Gather all lines in the entries below that include the word "tdTomato".

[Records from a collection]
Segment Open
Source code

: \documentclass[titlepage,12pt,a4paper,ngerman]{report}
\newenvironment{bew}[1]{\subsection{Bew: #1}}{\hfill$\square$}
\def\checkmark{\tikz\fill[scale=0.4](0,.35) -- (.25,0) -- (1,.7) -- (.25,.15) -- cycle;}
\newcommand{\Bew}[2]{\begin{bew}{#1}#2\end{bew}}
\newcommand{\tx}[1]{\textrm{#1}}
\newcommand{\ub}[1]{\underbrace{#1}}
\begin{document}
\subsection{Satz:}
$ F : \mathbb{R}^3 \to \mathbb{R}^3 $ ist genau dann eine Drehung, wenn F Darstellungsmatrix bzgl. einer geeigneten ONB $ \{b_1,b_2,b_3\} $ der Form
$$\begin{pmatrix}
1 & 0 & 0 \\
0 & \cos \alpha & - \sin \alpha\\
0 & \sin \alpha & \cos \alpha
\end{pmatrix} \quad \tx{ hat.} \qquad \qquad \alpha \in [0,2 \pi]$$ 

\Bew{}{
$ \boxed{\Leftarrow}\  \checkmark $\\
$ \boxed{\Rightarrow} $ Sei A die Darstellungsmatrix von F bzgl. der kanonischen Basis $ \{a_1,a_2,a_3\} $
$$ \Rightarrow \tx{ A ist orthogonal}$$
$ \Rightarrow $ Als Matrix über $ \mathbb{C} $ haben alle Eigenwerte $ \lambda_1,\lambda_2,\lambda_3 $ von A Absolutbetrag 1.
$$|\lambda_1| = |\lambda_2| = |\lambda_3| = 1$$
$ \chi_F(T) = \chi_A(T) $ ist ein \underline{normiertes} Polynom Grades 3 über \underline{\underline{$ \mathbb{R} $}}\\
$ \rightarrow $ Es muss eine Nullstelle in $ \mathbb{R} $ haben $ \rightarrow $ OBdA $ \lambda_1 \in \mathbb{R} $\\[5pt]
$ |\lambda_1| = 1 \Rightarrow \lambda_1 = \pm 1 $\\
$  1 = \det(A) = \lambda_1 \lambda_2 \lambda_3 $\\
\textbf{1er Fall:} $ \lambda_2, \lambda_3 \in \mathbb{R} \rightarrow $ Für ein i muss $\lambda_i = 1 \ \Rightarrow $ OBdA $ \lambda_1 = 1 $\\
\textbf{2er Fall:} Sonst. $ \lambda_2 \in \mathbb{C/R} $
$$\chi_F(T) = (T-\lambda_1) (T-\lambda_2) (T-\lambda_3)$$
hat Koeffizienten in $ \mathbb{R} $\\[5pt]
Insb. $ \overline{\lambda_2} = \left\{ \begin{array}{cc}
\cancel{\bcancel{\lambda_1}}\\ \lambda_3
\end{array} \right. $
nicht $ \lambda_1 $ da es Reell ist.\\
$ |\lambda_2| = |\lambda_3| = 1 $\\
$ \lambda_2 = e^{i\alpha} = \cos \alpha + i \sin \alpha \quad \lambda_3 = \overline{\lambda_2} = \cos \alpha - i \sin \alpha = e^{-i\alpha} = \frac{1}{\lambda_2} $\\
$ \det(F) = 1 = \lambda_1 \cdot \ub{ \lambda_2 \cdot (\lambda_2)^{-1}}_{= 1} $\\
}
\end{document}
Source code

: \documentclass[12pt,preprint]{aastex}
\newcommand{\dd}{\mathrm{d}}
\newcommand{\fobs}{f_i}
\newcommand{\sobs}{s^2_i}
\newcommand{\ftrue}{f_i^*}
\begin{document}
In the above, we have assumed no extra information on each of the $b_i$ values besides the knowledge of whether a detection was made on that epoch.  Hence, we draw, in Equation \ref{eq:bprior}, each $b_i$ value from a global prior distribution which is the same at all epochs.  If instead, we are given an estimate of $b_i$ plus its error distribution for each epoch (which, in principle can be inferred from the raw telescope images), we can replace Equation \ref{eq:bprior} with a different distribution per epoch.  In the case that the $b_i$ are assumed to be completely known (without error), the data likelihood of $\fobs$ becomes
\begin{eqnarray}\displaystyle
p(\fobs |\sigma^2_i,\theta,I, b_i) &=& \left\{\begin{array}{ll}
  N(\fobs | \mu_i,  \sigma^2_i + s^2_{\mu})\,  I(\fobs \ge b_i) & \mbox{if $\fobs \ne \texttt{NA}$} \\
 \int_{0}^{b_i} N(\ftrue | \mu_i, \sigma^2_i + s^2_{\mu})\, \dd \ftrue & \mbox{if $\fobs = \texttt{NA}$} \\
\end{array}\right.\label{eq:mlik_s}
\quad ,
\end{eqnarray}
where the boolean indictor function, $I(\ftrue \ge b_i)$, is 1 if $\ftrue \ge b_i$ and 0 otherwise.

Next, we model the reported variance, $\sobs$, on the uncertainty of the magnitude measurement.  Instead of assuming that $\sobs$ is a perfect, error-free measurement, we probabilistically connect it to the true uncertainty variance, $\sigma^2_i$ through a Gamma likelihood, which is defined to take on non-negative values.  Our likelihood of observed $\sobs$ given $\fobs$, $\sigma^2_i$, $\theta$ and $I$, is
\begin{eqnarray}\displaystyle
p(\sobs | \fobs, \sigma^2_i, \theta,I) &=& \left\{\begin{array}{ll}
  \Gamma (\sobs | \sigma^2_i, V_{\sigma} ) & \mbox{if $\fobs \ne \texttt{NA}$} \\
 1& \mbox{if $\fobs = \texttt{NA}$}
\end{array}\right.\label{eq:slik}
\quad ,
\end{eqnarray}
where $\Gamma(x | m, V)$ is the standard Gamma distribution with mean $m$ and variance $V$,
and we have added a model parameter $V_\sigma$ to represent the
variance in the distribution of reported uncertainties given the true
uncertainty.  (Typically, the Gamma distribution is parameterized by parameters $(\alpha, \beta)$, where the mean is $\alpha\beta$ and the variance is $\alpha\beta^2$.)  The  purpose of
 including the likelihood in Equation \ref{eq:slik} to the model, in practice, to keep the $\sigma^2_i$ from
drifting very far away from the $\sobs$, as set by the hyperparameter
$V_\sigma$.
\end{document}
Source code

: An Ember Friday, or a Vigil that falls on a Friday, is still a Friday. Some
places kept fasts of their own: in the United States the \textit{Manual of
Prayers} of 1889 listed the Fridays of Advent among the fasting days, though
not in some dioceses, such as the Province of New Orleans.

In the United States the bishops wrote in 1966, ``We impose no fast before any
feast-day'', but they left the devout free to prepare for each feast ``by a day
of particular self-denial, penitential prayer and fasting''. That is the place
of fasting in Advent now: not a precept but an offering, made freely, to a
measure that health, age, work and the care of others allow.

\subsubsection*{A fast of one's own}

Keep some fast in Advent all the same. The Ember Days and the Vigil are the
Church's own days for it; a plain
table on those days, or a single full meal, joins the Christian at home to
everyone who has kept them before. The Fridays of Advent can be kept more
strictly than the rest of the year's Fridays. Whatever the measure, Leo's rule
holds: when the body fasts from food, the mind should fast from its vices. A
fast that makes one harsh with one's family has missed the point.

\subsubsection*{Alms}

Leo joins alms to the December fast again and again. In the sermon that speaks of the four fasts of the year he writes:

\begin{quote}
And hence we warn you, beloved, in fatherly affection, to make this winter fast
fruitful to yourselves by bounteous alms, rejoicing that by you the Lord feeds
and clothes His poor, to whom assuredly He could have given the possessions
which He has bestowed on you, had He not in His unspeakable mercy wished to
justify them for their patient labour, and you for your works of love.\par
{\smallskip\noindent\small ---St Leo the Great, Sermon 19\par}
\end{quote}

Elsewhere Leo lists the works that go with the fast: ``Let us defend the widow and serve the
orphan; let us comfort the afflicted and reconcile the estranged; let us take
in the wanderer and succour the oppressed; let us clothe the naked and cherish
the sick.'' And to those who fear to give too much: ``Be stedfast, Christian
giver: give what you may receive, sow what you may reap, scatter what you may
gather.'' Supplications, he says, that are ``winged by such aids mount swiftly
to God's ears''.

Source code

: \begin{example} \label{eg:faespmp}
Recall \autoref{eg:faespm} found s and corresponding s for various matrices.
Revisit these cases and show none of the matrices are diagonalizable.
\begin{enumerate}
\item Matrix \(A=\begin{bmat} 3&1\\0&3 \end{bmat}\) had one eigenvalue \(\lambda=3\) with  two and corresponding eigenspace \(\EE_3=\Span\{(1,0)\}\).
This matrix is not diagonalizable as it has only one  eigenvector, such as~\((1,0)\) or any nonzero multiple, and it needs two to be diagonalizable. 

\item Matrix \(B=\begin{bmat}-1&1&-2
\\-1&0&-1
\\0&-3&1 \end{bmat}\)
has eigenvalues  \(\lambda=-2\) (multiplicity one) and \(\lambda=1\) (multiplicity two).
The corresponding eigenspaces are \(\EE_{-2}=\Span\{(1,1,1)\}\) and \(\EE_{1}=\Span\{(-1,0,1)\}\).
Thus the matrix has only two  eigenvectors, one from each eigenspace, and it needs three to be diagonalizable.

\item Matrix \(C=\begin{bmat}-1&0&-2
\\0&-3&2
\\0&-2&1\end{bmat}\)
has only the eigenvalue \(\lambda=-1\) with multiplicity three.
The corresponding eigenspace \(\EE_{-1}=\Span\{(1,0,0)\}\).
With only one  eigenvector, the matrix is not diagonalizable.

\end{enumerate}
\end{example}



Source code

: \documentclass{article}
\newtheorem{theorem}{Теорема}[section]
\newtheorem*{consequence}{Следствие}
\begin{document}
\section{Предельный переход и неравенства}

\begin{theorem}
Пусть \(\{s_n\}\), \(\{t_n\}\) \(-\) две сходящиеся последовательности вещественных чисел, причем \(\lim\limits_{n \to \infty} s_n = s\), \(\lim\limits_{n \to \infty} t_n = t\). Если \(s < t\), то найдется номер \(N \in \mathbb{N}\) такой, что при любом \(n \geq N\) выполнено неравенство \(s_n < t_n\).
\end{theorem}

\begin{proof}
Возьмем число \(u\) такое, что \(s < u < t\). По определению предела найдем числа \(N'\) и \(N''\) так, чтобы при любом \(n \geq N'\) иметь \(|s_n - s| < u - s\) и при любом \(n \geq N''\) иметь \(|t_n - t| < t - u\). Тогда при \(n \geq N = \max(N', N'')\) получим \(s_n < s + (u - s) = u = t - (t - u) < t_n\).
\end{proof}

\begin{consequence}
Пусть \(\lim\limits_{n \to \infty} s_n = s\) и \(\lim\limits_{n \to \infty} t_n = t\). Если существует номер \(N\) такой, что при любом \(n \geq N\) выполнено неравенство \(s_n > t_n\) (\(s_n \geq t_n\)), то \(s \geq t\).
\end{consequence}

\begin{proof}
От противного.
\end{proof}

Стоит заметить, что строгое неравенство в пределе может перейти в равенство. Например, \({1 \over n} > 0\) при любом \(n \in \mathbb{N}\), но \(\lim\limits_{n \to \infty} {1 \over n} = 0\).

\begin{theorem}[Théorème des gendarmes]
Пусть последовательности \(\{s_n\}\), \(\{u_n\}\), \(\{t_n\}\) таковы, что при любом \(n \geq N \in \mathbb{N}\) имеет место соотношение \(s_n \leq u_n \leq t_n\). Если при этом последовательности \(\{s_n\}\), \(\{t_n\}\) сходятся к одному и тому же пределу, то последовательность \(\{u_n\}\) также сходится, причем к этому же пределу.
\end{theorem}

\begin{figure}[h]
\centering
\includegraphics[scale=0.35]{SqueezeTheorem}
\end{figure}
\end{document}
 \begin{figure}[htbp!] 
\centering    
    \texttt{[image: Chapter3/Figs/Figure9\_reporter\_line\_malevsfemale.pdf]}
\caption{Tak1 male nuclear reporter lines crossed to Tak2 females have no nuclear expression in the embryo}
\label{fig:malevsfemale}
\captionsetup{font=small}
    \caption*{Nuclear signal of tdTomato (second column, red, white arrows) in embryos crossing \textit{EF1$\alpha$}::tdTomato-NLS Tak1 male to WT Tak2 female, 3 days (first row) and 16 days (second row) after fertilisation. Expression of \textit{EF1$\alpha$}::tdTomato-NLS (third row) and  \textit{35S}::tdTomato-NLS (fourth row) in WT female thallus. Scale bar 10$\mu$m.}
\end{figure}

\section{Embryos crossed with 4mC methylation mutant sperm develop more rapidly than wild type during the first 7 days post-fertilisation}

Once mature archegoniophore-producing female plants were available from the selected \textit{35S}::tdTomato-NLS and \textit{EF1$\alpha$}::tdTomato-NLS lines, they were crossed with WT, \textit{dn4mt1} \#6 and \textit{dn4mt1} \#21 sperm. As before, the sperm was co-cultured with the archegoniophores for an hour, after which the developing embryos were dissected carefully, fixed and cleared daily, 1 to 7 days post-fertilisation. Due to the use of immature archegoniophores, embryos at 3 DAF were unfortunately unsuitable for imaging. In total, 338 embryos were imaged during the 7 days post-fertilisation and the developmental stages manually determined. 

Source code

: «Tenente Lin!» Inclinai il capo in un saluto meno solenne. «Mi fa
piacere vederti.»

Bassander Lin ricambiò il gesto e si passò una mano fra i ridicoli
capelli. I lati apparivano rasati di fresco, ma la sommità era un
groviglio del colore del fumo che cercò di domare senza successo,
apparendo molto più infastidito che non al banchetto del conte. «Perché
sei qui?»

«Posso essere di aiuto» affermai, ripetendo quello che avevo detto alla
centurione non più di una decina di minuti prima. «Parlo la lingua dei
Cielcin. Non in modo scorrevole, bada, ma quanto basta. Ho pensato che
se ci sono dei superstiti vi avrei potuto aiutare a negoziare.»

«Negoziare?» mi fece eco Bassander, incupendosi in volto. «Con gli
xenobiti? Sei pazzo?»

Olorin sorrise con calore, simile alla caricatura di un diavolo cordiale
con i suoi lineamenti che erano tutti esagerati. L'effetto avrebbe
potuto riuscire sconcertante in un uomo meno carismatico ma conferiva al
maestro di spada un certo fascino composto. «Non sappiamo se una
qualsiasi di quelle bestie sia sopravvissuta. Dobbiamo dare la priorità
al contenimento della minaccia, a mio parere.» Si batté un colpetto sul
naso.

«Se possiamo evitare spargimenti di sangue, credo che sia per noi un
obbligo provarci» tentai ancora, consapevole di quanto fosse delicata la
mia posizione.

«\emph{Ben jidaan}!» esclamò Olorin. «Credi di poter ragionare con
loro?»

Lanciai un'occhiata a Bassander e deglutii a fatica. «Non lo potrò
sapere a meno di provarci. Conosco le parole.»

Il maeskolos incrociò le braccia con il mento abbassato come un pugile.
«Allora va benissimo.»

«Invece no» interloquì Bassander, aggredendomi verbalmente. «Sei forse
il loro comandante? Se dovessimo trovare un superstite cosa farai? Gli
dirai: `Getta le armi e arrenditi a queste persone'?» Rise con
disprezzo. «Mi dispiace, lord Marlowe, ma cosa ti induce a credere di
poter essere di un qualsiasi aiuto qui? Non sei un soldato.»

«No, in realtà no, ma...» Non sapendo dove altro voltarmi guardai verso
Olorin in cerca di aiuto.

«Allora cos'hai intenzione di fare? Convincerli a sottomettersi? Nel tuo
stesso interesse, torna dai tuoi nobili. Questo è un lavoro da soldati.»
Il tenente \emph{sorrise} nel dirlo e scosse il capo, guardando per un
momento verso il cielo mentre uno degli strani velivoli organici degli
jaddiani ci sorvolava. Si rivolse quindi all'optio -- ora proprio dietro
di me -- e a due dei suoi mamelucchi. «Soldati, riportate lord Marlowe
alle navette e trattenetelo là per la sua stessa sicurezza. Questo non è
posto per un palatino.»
Segment Closed
• _Exercise result_:
    \caption*{Nuclear signal of tdTomato (second column, red, white arrows) in embryos crossing \textit{EF1$\alpha$}::tdTomato-NLS Tak1 male to WT Tak2 female, 3 days (first row) and 16 days (second row) after fertilisation. Expression of \textit{EF1$\alpha$}::tdTomato-NLS (third row) and  \textit{35S}::tdTomato-NLS (fourth row) in WT female thallus. Scale bar 10$\mu$m.}
Once mature archegoniophore-producing female plants were available from the selected \textit{35S}::tdTomato-NLS and \textit{EF1$\alpha$}::tdTomato-NLS lines, they were crossed with WT, \textit{dn4mt1} \#6 and \textit{dn4mt1} \#21 sperm. As before, the sperm was co-cultured with the archegoniophores for an hour, after which the developing embryos were dissected carefully, fixed and cleared daily, 1 to 7 days post-fertilisation. Due to the use of immature archegoniophores, embryos at 3 DAF were unfortunately unsuitable for imaging. In total, 338 embryos were imaged during the 7 days post-fertilisation and the developmental stages manually determined. 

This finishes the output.